Bloodied Wallabies face English White Wash
England will never really get over their World Cup debacle last November but they have taken giant strides towards a kind of redemption with a Churchillian defensive rearguard to topple the Aussies in Melbourne.
Much will be written this week about England's achievement and Michael Cheika's honeymoon as Wallabies coach now coming to an abrupt halt.
In truth, Australia were not that bad in the second Test. Their pack stepped up from a timid display in Brisbane to get control of the breakdown and a certain amount of parity in the set piece. However, their shambolically high error count and questionable tactics, particularly with the refusal to take penalty kicks, ultimately cost the Wallabies in the end.
Skipper, Stephen Moore should take some responsibility for not taking the potential points via Foley's boot to instead go in vain search of richer bounty closer to England's line. For such a key Test match with a defining series on the line, surely it would have been wiser to take the points on offer and close down what was a tight match until the final moments.
Hindsight is of course a wonderful thing and the Wallabies will wonder what might have been having seen wave after wave of attack flounder on England's unbreakable white defensive wall. The Australians missed a playmaker to go alongside Bernard Foley to provide a bit of creativity to complement the muscular talents of Kuridrani and Kerevi. Spilt passes and knock-ons at key moments killed Australia, allowing England to grow even taller into their epic defensive efforts.

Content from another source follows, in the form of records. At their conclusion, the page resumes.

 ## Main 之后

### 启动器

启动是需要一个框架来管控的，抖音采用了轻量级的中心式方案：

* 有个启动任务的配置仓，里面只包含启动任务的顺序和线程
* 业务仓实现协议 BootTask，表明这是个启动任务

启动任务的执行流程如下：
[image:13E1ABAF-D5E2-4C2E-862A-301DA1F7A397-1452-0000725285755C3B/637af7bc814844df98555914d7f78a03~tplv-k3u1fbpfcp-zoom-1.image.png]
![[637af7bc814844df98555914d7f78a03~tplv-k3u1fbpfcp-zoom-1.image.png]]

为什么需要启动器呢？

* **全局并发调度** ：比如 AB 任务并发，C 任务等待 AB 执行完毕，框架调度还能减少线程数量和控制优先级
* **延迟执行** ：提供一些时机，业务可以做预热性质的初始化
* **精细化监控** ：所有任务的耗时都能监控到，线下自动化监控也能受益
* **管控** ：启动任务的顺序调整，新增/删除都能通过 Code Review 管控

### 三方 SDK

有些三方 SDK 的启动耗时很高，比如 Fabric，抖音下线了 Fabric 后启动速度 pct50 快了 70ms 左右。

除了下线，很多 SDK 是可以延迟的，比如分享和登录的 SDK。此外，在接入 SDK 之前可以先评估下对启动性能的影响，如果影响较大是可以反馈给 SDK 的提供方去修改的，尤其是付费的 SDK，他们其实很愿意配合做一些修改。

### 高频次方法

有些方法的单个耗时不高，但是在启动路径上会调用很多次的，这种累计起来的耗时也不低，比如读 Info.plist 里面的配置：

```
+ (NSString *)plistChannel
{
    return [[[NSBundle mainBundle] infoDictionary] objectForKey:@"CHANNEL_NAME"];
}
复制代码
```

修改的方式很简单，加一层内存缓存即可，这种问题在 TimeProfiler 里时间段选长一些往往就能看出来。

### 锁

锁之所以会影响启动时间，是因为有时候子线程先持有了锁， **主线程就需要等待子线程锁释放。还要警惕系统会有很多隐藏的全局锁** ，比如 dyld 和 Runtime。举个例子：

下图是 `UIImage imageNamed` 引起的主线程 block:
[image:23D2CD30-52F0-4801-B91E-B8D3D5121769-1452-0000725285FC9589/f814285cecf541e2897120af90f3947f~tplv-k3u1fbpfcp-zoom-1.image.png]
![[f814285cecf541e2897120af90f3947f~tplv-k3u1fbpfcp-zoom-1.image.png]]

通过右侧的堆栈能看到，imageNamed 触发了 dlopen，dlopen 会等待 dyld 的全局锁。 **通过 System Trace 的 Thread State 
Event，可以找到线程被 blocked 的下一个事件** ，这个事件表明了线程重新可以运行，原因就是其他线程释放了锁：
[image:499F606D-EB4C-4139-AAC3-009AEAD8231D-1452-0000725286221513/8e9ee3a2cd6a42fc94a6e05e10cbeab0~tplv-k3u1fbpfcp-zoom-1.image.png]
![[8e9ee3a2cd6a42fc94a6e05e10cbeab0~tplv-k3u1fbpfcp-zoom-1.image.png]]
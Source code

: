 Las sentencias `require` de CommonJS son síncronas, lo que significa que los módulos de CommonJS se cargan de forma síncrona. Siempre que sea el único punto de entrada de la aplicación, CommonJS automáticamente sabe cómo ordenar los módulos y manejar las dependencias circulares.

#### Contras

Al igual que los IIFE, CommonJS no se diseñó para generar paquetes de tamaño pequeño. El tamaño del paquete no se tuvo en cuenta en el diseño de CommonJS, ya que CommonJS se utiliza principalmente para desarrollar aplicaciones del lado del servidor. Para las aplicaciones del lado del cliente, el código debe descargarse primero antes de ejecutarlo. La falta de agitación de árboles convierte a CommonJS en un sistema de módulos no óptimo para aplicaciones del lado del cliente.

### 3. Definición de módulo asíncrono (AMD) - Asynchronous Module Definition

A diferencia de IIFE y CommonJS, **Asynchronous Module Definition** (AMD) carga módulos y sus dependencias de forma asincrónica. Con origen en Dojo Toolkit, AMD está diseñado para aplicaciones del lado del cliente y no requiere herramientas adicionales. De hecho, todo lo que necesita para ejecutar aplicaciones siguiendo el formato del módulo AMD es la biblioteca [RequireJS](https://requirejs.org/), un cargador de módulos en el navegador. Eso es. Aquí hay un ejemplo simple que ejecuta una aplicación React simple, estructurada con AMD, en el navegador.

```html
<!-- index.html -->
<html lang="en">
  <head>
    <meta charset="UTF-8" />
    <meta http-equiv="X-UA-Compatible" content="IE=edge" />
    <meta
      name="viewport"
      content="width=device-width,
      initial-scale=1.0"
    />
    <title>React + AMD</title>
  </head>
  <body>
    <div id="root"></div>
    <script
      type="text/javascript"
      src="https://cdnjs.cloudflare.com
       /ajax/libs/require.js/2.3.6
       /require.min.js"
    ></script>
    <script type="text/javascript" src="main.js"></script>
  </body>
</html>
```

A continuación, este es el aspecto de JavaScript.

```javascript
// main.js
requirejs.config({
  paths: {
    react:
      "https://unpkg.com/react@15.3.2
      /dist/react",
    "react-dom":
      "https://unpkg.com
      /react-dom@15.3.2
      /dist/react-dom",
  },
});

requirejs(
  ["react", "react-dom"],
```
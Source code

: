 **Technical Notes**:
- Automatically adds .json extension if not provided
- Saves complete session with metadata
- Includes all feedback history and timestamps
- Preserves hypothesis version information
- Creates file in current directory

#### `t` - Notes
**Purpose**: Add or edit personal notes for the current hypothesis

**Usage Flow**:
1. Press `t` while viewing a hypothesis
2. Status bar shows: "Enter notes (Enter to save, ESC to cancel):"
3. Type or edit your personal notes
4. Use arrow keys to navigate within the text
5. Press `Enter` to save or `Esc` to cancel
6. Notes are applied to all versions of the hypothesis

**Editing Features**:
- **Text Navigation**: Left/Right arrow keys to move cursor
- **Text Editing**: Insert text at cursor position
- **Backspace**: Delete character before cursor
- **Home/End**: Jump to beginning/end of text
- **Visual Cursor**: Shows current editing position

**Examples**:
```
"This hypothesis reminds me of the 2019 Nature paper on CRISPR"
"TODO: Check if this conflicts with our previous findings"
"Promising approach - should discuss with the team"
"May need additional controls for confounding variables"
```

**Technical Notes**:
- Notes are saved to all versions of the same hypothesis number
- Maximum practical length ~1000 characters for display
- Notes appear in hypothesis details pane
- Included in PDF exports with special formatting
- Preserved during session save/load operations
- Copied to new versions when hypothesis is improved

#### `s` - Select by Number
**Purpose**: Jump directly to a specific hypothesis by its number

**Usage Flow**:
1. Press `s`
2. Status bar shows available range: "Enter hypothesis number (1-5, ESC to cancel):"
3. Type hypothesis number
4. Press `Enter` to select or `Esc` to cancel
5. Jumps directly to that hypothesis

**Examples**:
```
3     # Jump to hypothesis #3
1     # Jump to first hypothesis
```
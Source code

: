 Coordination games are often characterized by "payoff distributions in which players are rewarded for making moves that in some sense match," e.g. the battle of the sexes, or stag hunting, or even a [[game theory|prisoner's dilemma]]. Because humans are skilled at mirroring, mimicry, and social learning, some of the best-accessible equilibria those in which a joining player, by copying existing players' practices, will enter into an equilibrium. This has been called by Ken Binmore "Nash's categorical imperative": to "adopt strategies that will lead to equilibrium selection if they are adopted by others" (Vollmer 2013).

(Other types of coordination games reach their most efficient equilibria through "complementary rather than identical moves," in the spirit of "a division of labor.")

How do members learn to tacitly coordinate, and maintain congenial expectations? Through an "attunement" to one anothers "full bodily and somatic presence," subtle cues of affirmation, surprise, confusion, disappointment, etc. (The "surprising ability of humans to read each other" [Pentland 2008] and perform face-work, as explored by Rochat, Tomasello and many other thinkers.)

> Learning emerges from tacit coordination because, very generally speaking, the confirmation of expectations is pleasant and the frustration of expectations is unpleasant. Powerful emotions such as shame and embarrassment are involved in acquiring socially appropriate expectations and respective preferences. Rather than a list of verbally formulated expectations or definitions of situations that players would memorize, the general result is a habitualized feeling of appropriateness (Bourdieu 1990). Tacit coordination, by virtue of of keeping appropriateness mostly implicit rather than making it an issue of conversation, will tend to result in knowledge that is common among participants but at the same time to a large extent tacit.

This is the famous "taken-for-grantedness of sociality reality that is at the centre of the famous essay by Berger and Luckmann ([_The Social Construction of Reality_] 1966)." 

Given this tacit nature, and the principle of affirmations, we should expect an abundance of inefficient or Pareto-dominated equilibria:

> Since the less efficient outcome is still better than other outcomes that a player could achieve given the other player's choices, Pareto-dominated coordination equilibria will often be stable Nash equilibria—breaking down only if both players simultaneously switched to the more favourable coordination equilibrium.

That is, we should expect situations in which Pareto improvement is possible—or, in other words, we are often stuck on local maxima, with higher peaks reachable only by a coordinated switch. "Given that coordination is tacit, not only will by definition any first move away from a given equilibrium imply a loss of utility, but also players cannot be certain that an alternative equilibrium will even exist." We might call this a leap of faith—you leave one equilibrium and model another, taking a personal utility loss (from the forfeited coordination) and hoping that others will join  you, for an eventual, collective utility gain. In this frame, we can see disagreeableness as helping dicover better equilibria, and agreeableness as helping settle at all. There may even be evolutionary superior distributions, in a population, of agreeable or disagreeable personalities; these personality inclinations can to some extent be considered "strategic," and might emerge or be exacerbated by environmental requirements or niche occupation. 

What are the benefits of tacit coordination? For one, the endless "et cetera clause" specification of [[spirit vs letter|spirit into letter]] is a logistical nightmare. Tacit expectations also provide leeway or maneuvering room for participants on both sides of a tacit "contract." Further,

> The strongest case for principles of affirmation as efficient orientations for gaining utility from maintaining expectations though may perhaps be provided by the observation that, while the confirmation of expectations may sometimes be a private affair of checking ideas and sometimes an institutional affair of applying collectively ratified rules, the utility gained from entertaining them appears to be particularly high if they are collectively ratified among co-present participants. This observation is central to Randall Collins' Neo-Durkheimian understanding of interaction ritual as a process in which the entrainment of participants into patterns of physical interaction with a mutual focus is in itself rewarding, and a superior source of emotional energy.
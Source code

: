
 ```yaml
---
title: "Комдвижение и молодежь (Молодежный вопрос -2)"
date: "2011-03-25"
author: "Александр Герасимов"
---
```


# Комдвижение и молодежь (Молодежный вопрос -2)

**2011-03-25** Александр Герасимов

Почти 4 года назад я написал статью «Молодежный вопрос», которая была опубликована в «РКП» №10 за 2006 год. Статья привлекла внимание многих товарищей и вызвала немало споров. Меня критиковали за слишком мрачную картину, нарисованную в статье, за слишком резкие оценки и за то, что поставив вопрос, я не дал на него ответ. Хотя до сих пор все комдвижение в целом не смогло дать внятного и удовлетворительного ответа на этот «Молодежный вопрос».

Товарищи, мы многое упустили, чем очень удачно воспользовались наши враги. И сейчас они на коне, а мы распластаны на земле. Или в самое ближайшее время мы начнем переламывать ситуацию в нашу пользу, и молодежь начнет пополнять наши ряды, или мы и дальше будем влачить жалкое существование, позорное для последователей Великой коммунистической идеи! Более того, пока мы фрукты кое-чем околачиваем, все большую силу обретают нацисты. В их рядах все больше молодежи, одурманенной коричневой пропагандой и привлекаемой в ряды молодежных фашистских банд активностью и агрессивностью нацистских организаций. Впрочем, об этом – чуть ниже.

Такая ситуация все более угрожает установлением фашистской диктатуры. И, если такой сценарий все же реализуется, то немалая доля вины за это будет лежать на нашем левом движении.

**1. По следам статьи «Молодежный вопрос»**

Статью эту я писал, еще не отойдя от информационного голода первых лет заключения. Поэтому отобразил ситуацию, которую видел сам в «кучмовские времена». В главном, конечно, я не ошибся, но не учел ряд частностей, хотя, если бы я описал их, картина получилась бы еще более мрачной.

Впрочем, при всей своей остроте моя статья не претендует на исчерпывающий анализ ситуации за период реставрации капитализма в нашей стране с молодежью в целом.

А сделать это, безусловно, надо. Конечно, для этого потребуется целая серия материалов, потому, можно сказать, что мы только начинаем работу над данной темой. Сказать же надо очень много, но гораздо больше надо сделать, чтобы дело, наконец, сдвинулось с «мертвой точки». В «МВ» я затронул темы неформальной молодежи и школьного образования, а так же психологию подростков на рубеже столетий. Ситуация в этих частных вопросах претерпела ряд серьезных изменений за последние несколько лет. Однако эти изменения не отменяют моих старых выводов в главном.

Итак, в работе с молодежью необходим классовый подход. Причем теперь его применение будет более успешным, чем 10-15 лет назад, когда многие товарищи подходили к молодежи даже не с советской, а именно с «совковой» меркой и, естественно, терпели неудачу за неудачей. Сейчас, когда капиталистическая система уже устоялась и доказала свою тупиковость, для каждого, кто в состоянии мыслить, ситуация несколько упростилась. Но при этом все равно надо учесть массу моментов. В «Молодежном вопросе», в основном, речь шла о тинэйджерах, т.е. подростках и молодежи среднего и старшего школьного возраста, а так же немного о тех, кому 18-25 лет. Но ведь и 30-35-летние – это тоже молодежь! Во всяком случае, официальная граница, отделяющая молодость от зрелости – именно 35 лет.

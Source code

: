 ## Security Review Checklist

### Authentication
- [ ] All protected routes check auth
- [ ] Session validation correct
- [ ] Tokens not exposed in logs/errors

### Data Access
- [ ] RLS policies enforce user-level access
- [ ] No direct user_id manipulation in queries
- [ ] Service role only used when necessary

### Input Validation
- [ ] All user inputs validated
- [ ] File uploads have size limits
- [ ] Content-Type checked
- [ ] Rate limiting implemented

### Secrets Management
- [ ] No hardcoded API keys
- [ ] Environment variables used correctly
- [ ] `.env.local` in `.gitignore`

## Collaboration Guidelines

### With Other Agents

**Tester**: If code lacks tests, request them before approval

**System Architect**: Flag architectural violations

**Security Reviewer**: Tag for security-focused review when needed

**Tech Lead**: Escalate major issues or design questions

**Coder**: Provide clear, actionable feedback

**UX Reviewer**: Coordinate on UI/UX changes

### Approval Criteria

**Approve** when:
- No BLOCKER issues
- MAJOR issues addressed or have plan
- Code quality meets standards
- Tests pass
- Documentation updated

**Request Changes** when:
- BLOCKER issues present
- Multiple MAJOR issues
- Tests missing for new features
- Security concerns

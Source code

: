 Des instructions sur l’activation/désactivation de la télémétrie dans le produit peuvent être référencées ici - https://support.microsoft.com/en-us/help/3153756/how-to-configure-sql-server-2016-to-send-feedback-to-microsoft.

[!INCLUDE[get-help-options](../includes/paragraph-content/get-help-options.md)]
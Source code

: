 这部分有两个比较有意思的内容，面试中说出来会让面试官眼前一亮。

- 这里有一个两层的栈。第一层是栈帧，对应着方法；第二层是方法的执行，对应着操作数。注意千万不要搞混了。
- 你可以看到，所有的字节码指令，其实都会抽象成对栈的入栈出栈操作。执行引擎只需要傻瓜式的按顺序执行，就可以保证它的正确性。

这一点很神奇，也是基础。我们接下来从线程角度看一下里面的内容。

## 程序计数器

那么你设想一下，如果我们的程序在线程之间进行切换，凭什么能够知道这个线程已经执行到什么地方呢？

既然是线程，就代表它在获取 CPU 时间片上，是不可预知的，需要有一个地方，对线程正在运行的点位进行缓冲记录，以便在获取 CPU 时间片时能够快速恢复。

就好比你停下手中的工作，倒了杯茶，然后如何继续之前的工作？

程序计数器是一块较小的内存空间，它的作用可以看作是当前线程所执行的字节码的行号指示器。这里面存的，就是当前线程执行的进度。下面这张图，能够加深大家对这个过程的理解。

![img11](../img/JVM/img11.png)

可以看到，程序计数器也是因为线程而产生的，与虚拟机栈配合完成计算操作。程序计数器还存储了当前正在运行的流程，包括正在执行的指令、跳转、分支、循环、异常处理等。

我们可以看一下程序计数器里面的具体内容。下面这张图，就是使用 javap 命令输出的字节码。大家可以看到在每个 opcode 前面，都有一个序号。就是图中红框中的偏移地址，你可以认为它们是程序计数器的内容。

With the weather not allowing for a free flowing game which could have potentially suited Australia's firepower out wide in the shape of the ever dangerous Israel Folau, Australia had to adapt their tactics. This was where the match was won and lost, as England managed to scramble their defence and also stop the dangerous offloads that the likes of Folau and Kuridrani do so well. All credit has to go to England though.
Say what you like against Eddie Jones but he has masterminded an incredible turn around with English rugby since those dark days back in November. It is all very well providing provocative snippets to the press and opposing coaches but you have to back it up with results on the pitch. Jones has challenged his England squad to get fitter, tougher and better since he started his tenure and how they have responded.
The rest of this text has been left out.